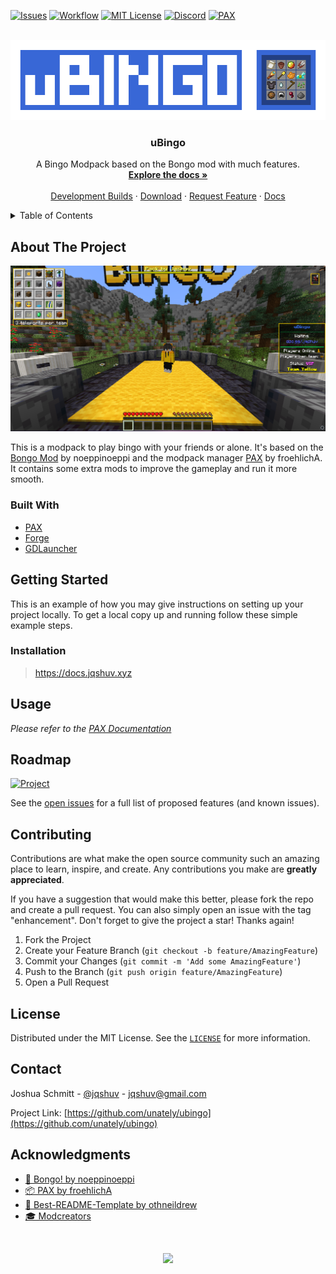 <div id="top"></div>

[![Issues][issues-shield]][issues-url]
[![Workflow][workflow-shield]][workflow-url]
[![MIT License][license-shield]][license-url]
[![Discord][discord-shield]][discord-url]
[![PAX][pax-shield]][pax-url]

<!-- PROJECT LOGO -->
<br />
<div align="center">
    <img src=".github/images/ubingo-banner.gif" alt="Logo" width="512" height="128">

<h3 align="center">uBingo</h3>

  <p align="center">
    A Bingo Modpack based on the Bongo mod with much features.
    <br />
    <a href="https://github.com/Unately/uBingo/wiki"><strong>Explore the docs »</strong></a>
    <br />
    <br />
    <a href="https://github.com/Unately/uBingo/actions/workflows/devbuild.yml?query=is%3Asuccess">Development Builds</a>
    ·
    <a href="https://github.com/Unately/uBingo/releases/latest">Download</a>
    ·
    <a href="https://github.com/Unately/uBingo/issues">Request Feature</a>
    ·
    <a href="https://docs.jqshuv.xyz/">Docs</a>
  </p>
</div>



<!-- TABLE OF CONTENTS -->
<details>
  <summary>Table of Contents</summary>
  <ol>
    <li>
      <a href="#about-the-project">About The Project</a>
      <ul>
        <li><a href="#built-with">Built With</a></li>
      </ul>
    </li>
    <li>
      <a href="#getting-started">Getting Started</a>
      <ul>
        <li><a href="#installation">Installation</a></li>
      </ul>
    </li>
    <li><a href="#usage">Usage</a></li>
    <li><a href="#roadmap">Roadmap</a></li>
    <li><a href="#contributing">Contributing</a></li>
    <li><a href="#license">License</a></li>
    <li><a href="#contact">Contact</a></li>
    <li><a href="#acknowledgments">Acknowledgments</a></li>
  </ol>
</details>



<!-- ABOUT THE PROJECT -->
## About The Project

[![Screenshot][product-screenshot]](https://cdn.jqshuv.xyz/screenshot.png)

This is a modpack to play bingo with your friends or alone. It's based on the [Bongo Mod][bongo-link] by noeppinoeppi and the modpack manager [PAX][pax-link] by froehlichA. It contains some extra mods to improve the gameplay and run it more smooth.



### Built With

* [PAX](https://github.com/froehlichA/pax/)
* [Forge](https://forums.minecraftforge.net/)
* [GDLauncher](https://gdevs.io/)



<!-- GETTING STARTED -->
## Getting Started

This is an example of how you may give instructions on setting up your project locally.
To get a local copy up and running follow these simple example steps.


### Installation

> https://docs.jqshuv.xyz
<!-- #### Using GDLauncher (Recommended) -->



<!-- USAGE EXAMPLES -->
## Usage

_Please refer to the [PAX Documentation](https://github.com/froehlichA/pax/wiki)_


<!-- ## Visual Studio Code Features -->


<!-- ROADMAP -->
## Roadmap

[![Project][project-shield]][project-url]

See the [open issues](https://github.com/unately/ubingo/issues) for a full list of proposed features (and known issues).



<!-- CONTRIBUTING -->
## Contributing

Contributions are what make the open source community such an amazing place to learn, inspire, and create. Any contributions you make are **greatly appreciated**.

If you have a suggestion that would make this better, please fork the repo and create a pull request. You can also simply open an issue with the tag "enhancement".
Don't forget to give the project a star! Thanks again!

1. Fork the Project
2. Create your Feature Branch (`git checkout -b feature/AmazingFeature`)
3. Commit your Changes (`git commit -m 'Add some AmazingFeature'`)
4. Push to the Branch (`git push origin feature/AmazingFeature`)
5. Open a Pull Request




<!-- LICENSE -->
## License

Distributed under the MIT License. See the [`LICENSE`](https://github.com/Unately/uBingo/blob/master/LICENSE.txt) for more information.




<!-- CONTACT -->
## Contact

Joshua Schmitt - [@jqshuv](https://twitter.com/jqshuv) - jqshuv@gmail.com

Project Link: [https://github.com/unately/ubingo](https://github.com/unately/ubingo)



<!-- #### Option 1: Using VisualStudioCode (Recommended)

1. Download [git](https://git-scm.com/) and install it.
2. Clone the repo
   ```sh
   git clone https://github.com/unately/ubingo.git
   ```
3. Open the folder with [Visual Studio Code](https://code.visualstudio.com/).
4. Click on ``Terminal > Run Task > Setup/Downlaod PAX``.

#### Option 2: Using PAX releases (***NOT*** Recommended)

1. Download [git](https://git-scm.com/) and install it.
2. Clone the repo.
   ```sh
   git clone https://github.com/unately/ubingo.git
   ```
3. Go to the [latest PAX release](https://github.com/froehlichA/pax/releases/latest).
4. Download the file ``pax`` for linux and the file ``pax-windows.zip`` for windows.
   * Windows:
      1. Open the downloaded zip archive ``pax-windows.zip``.
      2. Extract the files into the ``ubingo`` folder.
   * Linux:
      1. Put the downloaded ``pax`` file into the ``ubingo`` -->


<!-- ACKNOWLEDGMENTS -->
## Acknowledgments

* [👑 Bongo! by noeppinoeppi][bongo-link]
* [📦 PAX by froehlichA][pax-link]
* [📰 Best-README-Template by othneildrew](https://github.com/othneildrew/Best-README-Template)
* [🎓 Modcreators](https://github.com/Unately/uBingo/blob/master/modlist.md)

<br>
<p align="center">
  <a href="https://zap-hosting.com/jqshuv3">
  <img src="https://zap-hosting.com/interface/download/images.php?type=affiliate&id=197035" />
</p>


<!-- <p align="right">(<a href="#top">back to top</a>)</p> -->

<!-- MARKDOWN LINKS & IMAGES -->
<!-- https://www.markdownguide.org/basic-syntax/#reference-style-links -->
[issues-shield]: https://img.shields.io/github/issues/Unately/uBingo.svg?style=for-the-badge
[issues-url]: https://github.com/Unately/uBingo/issues

[workflow-shield]: https://img.shields.io/github/workflow/status/unately/ubingo/main?style=for-the-badge
[workflow-url]: https://github.com/Unately/uBingo/actions

[license-shield]: https://img.shields.io/github/license/Unately/uBingo.svg?style=for-the-badge
[license-url]: https://github.com/Unately/uBingo/blob/master/LICENSE

[product-screenshot]: .github/images/screenshot.png

[discord-shield]: https://img.shields.io/discord/903750807957147718?style=for-the-badge
[discord-url]: https://dsc.gg/jqshuv

[pax-shield]: https://img.shields.io/github/v/release/froehlichA/pax?label=PAX%20%F0%9F%93%A6&style=for-the-badge
[pax-url]: https://github.com/froehlichA/pax

[project-shield]: https://img.shields.io/badge/Project-%F0%9F%93%91%20ToDo-red?style=for-the-badge&logo=github
[project-url]: https://github.com/Unately/uBingo/issues

[bongo-link]: https://www.curseforge.com/minecraft/mc-mods/bongo

[pax-link]: https://github.com/froehlichA/pax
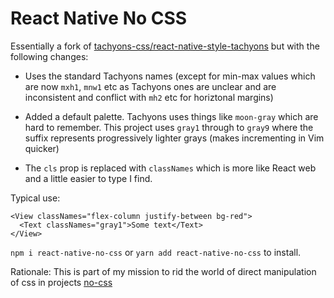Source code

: # React Native No CSS

Essentially a fork of [tachyons-css/react-native-style-tachyons](https://github.com/tachyons-css/react-native-style-tachyons) but with the following changes:

- Uses the standard Tachyons names (except for min-max values which are now `mxh1`, `mnw1` etc as Tachyons ones are unclear and are inconsistent and conflict with `mh2` etc for horiztonal margins)

- Added a default palette. Tachyons uses things like `moon-gray` which are hard to remember. This project uses `gray1` through to `gray9` where the suffix represents progressively lighter grays (makes incrementing in Vim quicker)

- The `cls` prop is replaced with `classNames` which is more like React web and a little easier to type I find.

Typical use:

```
<View classNames="flex-column justify-between bg-red">
  <Text classNames="gray1">Some text</Text>
</View>
```

`npm i react-native-no-css` or `yarn add react-native-no-css` to install.


Rationale: This is part of my mission to rid the world of direct manipulation of css in projects [no-css](https://github.com/Jofarnold/no-css)
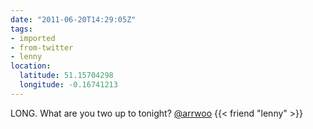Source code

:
 ```yaml
---
date: "2011-06-20T14:29:05Z"
tags:
- imported
- from-twitter
- lenny
location:
  latitude: 51.15704298
  longitude: -0.16741213
---
```

LONG. What are you two up to tonight? [@arrwoo](/twitter/#/arrwoo) {{< friend "lenny" >}}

_Your assignment_
Once more, please print the whole listing exactly, omitting each image.

_The completed task_
 <div id="top"></div>

[![Issues][issues-shield]][issues-url]
[![Workflow][workflow-shield]][workflow-url]
[![MIT License][license-shield]][license-url]
[![Discord][discord-shield]][discord-url]
[![PAX][pax-shield]][pax-url]

<!-- PROJECT LOGO -->
<br />
<div align="center">
    <img src=".github/images/ubingo-banner.gif" alt="Logo" width="512" height="128">

<h3 align="center">uBingo</h3>

  <p align="center">
    A Bingo Modpack based on the Bongo mod with much features.
    <br />
    <a href="https://github.com/Unately/uBingo/wiki"><strong>Explore the docs »</strong></a>
    <br />
    <br />
    <a href="https://github.com/Unately/uBingo/actions/workflows/devbuild.yml?query=is%3Asuccess">Development Builds</a>
    ·
    <a href="https://github.com/Unately/uBingo/releases/latest">Download</a>
    ·
    <a href="https://github.com/Unately/uBingo/issues">Request Feature</a>
    ·
    <a href="https://docs.jqshuv.xyz/">Docs</a>
  </p>
</div>



<!-- TABLE OF CONTENTS -->
<details>
  <summary>Table of Contents</summary>
  <ol>
    <li>
      <a href="#about-the-project">About The Project</a>
      <ul>
        <li><a href="#built-with">Built With</a></li>
      </ul>
    </li>
    <li>
      <a href="#getting-started">Getting Started</a>
      <ul>
        <li><a href="#installation">Installation</a></li>
      </ul>
    </li>
    <li><a href="#usage">Usage</a></li>
    <li><a href="#roadmap">Roadmap</a></li>
    <li><a href="#contributing">Contributing</a></li>
    <li><a href="#license">License</a></li>
    <li><a href="#contact">Contact</a></li>
    <li><a href="#acknowledgments">Acknowledgments</a></li>
  </ol>
</details>



<!-- ABOUT THE PROJECT -->
## About The Project

[![Screenshot][product-screenshot]](https://cdn.jqshuv.xyz/screenshot.png)

This is a modpack to play bingo with your friends or alone. It's based on the [Bongo Mod][bongo-link] by noeppinoeppi and the modpack manager [PAX][pax-link] by froehlichA. It contains some extra mods to improve the gameplay and run it more smooth.



### Built With

* [PAX](https://github.com/froehlichA/pax/)
* [Forge](https://forums.minecraftforge.net/)
* [GDLauncher](https://gdevs.io/)



<!-- GETTING STARTED -->
## Getting Started

This is an example of how you may give instructions on setting up your project locally.
To get a local copy up and running follow these simple example steps.


### Installation

> https://docs.jqshuv.xyz
<!-- #### Using GDLauncher (Recommended) -->



<!-- USAGE EXAMPLES -->
## Usage

_Please refer to the [PAX Documentation](https://github.com/froehlichA/pax/wiki)_


<!-- ## Visual Studio Code Features -->


<!-- ROADMAP -->
## Roadmap

[![Project][project-shield]][project-url]

See the [open issues](https://github.com/unately/ubingo/issues) for a full list of proposed features (and known issues).



<!-- CONTRIBUTING -->
## Contributing

Contributions are what make the open source community such an amazing place to learn, inspire, and create. Any contributions you make are **greatly appreciated**.

If you have a suggestion that would make this better, please fork the repo and create a pull request. You can also simply open an issue with the tag "enhancement".
Don't forget to give the project a star! Thanks again!

1. Fork the Project
2. Create your Feature Branch (`git checkout -b feature/AmazingFeature`)
3. Commit your Changes (`git commit -m 'Add some AmazingFeature'`)
4. Push to the Branch (`git push origin feature/AmazingFeature`)
5. Open a Pull Request




<!-- LICENSE -->
## License

Distributed under the MIT License. See the [`LICENSE`](https://github.com/Unately/uBingo/blob/master/LICENSE.txt) for more information.




<!-- CONTACT -->
## Contact

Joshua Schmitt - [@jqshuv](https://twitter.com/jqshuv) - jqshuv@gmail.com

Project Link: [https://github.com/unately/ubingo](https://github.com/unately/ubingo)



<!-- #### Option 1: Using VisualStudioCode (Recommended)

1. Download [git](https://git-scm.com/) and install it.
2. Clone the repo
   ```sh
   git clone https://github.com/unately/ubingo.git
   ```
3. Open the folder with [Visual Studio Code](https://code.visualstudio.com/).
4. Click on ``Terminal > Run Task > Setup/Downlaod PAX``.

#### Option 2: Using PAX releases (***NOT*** Recommended)

1. Download [git](https://git-scm.com/) and install it.
2. Clone the repo.
   ```sh
   git clone https://github.com/unately/ubingo.git
   ```
3. Go to the [latest PAX release](https://github.com/froehlichA/pax/releases/latest).
4. Download the file ``pax`` for linux and the file ``pax-windows.zip`` for windows.
   * Windows:
      1. Open the downloaded zip archive ``pax-windows.zip``.
      2. Extract the files into the ``ubingo`` folder.
   * Linux:
      1. Put the downloaded ``pax`` file into the ``ubingo`` -->


<!-- ACKNOWLEDGMENTS -->
## Acknowledgments

* [👑 Bongo! by noeppinoeppi][bongo-link]
* [📦 PAX by froehlichA][pax-link]
* [📰 Best-README-Template by othneildrew](https://github.com/othneildrew/Best-README-Template)
* [🎓 Modcreators](https://github.com/Unately/uBingo/blob/master/modlist.md)

<br>
<p align="center">
  <a href="https://zap-hosting.com/jqshuv3">
  <img src="https://zap-hosting.com/interface/download/images.php?type=affiliate&id=197035" />
</p>


<!-- <p align="right">(<a href="#top">back to top</a>)</p> -->

<!-- MARKDOWN LINKS & IMAGES -->
<!-- https://www.markdownguide.org/basic-syntax/#reference-style-links -->
[issues-shield]: https://img.shields.io/github/issues/Unately/uBingo.svg?style=for-the-badge
[issues-url]: https://github.com/Unately/uBingo/issues

[workflow-shield]: https://img.shields.io/github/workflow/status/unately/ubingo/main?style=for-the-badge
[workflow-url]: https://github.com/Unately/uBingo/actions

[license-shield]: https://img.shields.io/github/license/Unately/uBingo.svg?style=for-the-badge
[license-url]: https://github.com/Unately/uBingo/blob/master/LICENSE

[product-screenshot]: .github/images/screenshot.png

[discord-shield]: https://img.shields.io/discord/903750807957147718?style=for-the-badge
[discord-url]: https://dsc.gg/jqshuv

[pax-shield]: https://img.shields.io/github/v/release/froehlichA/pax?label=PAX%20%F0%9F%93%A6&style=for-the-badge
[pax-url]: https://github.com/froehlichA/pax

[project-shield]: https://img.shields.io/badge/Project-%F0%9F%93%91%20ToDo-red?style=for-the-badge&logo=github
[project-url]: https://github.com/Unately/uBingo/issues

[bongo-link]: https://www.curseforge.com/minecraft/mc-mods/bongo

[pax-link]: https://github.com/froehlichA/pax
Source code

: # React Native No CSS

Essentially a fork of [tachyons-css/react-native-style-tachyons](https://github.com/tachyons-css/react-native-style-tachyons) but with the following changes:

- Uses the standard Tachyons names (except for min-max values which are now `mxh1`, `mnw1` etc as Tachyons ones are unclear and are inconsistent and conflict with `mh2` etc for horiztonal margins)

- Added a default palette. Tachyons uses things like `moon-gray` which are hard to remember. This project uses `gray1` through to `gray9` where the suffix represents progressively lighter grays (makes incrementing in Vim quicker)

- The `cls` prop is replaced with `classNames` which is more like React web and a little easier to type I find.

Typical use:

```
<View classNames="flex-column justify-between bg-red">
  <Text classNames="gray1">Some text</Text>
</View>
```

`npm i react-native-no-css` or `yarn add react-native-no-css` to install.


Rationale: This is part of my mission to rid the world of direct manipulation of css in projects [no-css](https://github.com/Jofarnold/no-css)
Source code

:
 ```yaml
---
date: "2011-06-20T14:29:05Z"
tags:
- imported
- from-twitter
- lenny
location:
  latitude: 51.15704298
  longitude: -0.16741213
---
```

LONG. What are you two up to tonight? [@arrwoo](/twitter/#/arrwoo) {{< friend "lenny" >}}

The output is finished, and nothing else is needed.